Finally, I think that people don't realize how many of the technologies that they so happily embrace (without understanding how they work or where they came from) are the result of the same scientific process that has led 11,000 scientists to tell us that our time to act is growing very short.

That's the general idea of it. And I feel sorry as hell for today's wonderful kids who will have to pay with a miserable life (those who survive) for the willful ignorance of their parents and grandparents.


The general idea is to have large government funded works programs to transform our way of life from fossil fuel based to renewable based.



If we give up trying to combine green with growth, I would bet the people of most countries choose growth over green.


Pointing out the green new deal won’t fix climate change doesn’t mean you’ve given up trying to fix climate change.


Our current systems definitely won't fix the climate. I think I would take probably over definitely.


During times of extraordinary economic stress, the government should be acting as the employer of last resort [1] (which it's currently performing indirectly with programs such as the PPP, paying people to not work). This is likely to not be enough to bring many of the jobs back that will be lost from the response to the COVID-19 pandemic. Taking that into account, if you're going to employ people regardless so that you don't have millions of hungry homeless citizens (which is not good, obviously), the most pressing work for them to perform would be that related to decarbonizing the economy (referring to both fossil consumption and CO2 emissions). This isn't only an environmental and climate change issue, but also a national security imperative (unless we intend to allow OPEC to dictate our economic wellbeing for another 40 years).

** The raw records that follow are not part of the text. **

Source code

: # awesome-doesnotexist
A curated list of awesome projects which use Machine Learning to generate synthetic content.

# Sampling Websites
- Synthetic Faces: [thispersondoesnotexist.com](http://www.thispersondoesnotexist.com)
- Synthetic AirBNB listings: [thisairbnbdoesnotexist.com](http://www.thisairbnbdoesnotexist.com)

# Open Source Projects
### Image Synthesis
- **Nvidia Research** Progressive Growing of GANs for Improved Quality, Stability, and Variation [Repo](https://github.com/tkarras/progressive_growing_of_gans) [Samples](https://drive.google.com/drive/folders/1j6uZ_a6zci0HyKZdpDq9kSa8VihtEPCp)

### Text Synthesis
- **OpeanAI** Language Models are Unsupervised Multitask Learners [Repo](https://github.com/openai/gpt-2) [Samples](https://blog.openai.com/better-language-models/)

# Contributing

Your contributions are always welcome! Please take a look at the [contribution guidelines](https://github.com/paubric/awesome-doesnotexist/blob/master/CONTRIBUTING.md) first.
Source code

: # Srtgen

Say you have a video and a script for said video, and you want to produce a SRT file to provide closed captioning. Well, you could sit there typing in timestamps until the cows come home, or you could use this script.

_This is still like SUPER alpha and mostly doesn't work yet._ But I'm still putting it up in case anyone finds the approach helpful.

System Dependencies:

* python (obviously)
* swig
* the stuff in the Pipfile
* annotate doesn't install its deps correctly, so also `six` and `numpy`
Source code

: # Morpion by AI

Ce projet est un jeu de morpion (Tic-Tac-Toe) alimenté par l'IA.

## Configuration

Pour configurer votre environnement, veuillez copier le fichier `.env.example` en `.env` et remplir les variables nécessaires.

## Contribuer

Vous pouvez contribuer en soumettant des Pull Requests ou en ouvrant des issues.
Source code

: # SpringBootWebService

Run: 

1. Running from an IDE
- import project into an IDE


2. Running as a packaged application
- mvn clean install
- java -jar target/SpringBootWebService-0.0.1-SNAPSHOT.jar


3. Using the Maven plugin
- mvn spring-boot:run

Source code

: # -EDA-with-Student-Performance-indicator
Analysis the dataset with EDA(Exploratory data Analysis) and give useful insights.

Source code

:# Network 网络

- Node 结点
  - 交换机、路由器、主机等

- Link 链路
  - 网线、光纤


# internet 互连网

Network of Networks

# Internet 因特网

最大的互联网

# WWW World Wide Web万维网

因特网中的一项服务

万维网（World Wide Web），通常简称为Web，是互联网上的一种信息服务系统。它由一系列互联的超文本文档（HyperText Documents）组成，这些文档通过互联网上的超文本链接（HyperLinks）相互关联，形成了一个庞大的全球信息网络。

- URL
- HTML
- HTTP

It's too early to tell if we can "fix" climate change (we might only mitigate the worst of it depending on the atmospheric CO2 PPM high water mark we land at) but if we're going to implement extraordinary socioeconomic policy, we should head in the right direction and adjust as needed along the way. Many can be trained to install solar panels and wind turbines, to upgrade electrical infrastructure, to install EV charging stations, or rooftop solar. These are all jobs that you cannot outsource to a developing country, jobs that have traditionally paid a reasonable wage.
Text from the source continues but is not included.